Okay, fine, my claim is worthless, if publication is the only standard that matters. I'm not a published economist. But I wasn't the one who claimed that changing the way the Bush tax cuts were allocated would've increased bang-for-the-buck without backing it up with any econometric analysis whatsoever. If it's so obvious that giving aid to the states would increase bang-for-the-buck, somebody should accept my challenge and embarrass me. My claim was a disputation of the first claim. So why is the burden of proof on me? Why is the first claim presumed correct until proven incorrect? That is not scientific.

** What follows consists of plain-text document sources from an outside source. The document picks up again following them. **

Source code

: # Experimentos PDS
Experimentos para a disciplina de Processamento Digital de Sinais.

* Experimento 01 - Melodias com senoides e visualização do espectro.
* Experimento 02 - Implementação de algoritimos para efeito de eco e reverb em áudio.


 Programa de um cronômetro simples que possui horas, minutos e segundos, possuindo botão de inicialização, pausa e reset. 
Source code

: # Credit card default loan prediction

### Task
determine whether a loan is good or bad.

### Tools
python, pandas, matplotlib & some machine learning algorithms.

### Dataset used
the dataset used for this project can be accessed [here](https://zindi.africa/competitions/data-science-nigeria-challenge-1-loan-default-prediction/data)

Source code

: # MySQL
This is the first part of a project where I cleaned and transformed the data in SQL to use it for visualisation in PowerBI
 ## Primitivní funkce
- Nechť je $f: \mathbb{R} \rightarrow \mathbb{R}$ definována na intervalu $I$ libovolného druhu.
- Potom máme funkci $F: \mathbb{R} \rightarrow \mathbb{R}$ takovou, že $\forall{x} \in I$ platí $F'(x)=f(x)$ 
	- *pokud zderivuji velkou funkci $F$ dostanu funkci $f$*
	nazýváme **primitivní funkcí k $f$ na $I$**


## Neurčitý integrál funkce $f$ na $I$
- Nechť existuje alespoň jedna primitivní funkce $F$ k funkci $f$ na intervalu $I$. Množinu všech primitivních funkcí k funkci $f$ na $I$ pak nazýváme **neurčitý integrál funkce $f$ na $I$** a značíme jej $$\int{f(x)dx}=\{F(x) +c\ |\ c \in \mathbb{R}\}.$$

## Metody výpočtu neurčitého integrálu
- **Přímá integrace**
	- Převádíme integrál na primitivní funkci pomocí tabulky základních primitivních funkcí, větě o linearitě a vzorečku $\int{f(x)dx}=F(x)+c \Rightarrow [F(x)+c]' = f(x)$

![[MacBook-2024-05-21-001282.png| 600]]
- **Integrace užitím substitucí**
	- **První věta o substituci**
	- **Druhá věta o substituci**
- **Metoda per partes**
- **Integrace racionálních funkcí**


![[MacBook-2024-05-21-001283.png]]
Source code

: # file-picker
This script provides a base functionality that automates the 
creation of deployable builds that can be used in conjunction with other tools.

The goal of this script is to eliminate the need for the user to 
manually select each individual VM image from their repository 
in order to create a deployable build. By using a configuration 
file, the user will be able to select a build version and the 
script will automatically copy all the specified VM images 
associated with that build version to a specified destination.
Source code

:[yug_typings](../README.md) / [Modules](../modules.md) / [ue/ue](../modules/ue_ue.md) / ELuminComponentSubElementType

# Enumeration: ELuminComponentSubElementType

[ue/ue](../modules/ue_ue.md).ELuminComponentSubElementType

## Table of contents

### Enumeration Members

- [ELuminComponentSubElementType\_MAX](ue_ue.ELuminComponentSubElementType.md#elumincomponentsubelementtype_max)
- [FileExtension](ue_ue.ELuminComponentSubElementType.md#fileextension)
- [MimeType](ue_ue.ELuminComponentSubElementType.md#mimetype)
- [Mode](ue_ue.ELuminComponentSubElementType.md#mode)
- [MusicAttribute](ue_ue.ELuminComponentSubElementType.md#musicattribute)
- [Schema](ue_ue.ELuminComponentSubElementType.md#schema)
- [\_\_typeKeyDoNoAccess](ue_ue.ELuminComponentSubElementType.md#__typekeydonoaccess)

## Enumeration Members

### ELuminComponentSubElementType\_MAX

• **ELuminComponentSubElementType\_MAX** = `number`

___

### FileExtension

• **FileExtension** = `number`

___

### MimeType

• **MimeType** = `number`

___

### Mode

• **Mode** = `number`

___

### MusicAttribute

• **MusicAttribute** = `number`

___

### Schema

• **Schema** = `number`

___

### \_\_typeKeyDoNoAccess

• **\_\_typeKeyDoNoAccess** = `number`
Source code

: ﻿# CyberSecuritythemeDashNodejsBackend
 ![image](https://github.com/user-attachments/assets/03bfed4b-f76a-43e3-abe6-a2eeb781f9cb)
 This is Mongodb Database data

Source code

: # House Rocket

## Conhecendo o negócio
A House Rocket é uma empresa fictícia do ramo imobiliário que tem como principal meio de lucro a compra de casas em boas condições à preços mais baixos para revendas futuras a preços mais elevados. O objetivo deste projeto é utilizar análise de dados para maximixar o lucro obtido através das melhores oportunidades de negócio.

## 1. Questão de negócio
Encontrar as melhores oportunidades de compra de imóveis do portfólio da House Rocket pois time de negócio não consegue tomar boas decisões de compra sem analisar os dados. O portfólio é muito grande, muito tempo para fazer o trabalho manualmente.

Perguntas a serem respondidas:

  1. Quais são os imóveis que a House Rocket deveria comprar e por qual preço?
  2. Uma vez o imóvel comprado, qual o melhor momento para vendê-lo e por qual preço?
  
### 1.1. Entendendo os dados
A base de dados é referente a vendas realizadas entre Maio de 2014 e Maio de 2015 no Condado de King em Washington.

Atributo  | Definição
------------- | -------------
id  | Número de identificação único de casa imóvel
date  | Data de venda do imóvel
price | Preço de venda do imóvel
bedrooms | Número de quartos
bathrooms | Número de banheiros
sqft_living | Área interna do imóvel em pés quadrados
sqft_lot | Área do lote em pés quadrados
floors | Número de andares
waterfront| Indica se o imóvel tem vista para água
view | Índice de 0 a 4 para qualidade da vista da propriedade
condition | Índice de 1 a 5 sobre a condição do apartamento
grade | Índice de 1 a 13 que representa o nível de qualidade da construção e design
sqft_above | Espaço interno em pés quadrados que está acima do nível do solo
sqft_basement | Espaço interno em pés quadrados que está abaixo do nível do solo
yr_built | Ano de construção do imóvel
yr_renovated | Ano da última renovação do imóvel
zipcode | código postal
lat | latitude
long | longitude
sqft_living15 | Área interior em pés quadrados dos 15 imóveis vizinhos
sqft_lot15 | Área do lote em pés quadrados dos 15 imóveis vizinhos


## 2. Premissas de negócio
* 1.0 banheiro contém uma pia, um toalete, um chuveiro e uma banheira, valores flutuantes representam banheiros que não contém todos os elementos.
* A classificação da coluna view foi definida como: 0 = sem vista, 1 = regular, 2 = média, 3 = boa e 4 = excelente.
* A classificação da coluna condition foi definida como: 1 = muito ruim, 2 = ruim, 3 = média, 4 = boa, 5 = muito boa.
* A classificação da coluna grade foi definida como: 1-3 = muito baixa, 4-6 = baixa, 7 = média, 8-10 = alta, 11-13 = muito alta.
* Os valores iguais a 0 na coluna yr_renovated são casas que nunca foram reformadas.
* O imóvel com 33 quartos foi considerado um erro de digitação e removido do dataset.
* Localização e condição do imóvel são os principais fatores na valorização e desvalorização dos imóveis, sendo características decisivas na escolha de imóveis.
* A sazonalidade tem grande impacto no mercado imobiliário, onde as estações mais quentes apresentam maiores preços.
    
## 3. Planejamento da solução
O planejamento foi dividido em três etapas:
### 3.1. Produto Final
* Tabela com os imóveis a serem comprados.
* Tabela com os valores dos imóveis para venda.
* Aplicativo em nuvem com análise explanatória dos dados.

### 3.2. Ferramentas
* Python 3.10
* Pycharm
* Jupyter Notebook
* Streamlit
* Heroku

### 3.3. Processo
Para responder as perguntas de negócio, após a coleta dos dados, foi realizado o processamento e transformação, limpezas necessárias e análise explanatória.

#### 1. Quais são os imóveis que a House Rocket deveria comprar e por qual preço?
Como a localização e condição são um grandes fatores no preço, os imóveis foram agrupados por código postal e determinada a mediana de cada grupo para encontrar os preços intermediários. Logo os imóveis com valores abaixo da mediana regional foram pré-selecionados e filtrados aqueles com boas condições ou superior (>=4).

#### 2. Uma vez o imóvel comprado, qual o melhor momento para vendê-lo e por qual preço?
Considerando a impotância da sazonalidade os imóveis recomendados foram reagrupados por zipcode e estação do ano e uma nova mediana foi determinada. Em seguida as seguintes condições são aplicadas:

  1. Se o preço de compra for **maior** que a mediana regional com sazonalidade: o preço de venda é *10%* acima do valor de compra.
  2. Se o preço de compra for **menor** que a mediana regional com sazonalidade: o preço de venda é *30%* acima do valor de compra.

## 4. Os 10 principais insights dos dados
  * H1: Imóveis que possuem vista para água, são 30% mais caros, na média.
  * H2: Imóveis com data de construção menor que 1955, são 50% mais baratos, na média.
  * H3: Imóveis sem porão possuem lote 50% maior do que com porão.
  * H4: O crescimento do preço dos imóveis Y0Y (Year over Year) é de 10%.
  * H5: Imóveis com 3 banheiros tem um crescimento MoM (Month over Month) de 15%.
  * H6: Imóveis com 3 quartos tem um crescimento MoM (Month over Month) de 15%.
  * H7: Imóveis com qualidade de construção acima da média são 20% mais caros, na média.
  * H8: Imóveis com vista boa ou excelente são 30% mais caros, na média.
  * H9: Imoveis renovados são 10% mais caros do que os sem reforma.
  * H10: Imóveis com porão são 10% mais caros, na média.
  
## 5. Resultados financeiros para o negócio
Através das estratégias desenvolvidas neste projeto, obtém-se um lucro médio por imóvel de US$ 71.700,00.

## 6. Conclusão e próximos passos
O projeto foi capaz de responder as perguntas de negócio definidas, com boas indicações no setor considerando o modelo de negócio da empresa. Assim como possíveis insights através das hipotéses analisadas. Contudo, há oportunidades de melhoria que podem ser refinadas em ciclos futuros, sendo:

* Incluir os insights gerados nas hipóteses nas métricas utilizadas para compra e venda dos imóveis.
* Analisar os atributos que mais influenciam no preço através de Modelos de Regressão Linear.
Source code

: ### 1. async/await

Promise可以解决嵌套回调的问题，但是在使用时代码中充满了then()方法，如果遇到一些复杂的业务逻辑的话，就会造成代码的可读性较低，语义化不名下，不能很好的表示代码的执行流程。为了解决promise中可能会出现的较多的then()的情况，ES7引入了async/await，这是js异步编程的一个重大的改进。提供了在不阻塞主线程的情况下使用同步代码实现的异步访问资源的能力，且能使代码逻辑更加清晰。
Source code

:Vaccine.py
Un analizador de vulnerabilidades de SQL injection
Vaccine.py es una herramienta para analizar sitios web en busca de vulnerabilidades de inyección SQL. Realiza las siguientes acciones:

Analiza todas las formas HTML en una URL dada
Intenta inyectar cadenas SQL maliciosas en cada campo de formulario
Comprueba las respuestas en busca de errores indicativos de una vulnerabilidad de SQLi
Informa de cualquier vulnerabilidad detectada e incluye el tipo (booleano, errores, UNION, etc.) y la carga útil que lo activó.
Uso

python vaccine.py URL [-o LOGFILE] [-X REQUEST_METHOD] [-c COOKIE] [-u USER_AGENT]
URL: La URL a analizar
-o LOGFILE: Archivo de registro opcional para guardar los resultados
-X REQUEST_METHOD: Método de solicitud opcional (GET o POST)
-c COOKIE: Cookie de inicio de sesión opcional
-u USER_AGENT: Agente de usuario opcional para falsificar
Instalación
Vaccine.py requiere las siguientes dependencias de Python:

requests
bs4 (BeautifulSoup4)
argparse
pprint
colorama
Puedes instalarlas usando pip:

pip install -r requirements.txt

I reiterate my challenge a fourth time.

"You avoided bakho's points that the non-SS budget is bleeding red ink like crazy. You also never replied to my similar point, in which I actually cited something published on the web (the CBPP piece, which claims that the non-SS deficit problem is at least as bad as the SS shortfall in the long run)."

I believe that the structural deficit will be reduced to a manageable size. You can call this faith-based economics if you like, but I find it hard to believe that Bush or Congress has done anything which can't be undone. Given the historical unpredictability of tax policy (like Bush Sr. raising taxes), I don't see how anyone could make deficit forecasts that far into the future with a straight face.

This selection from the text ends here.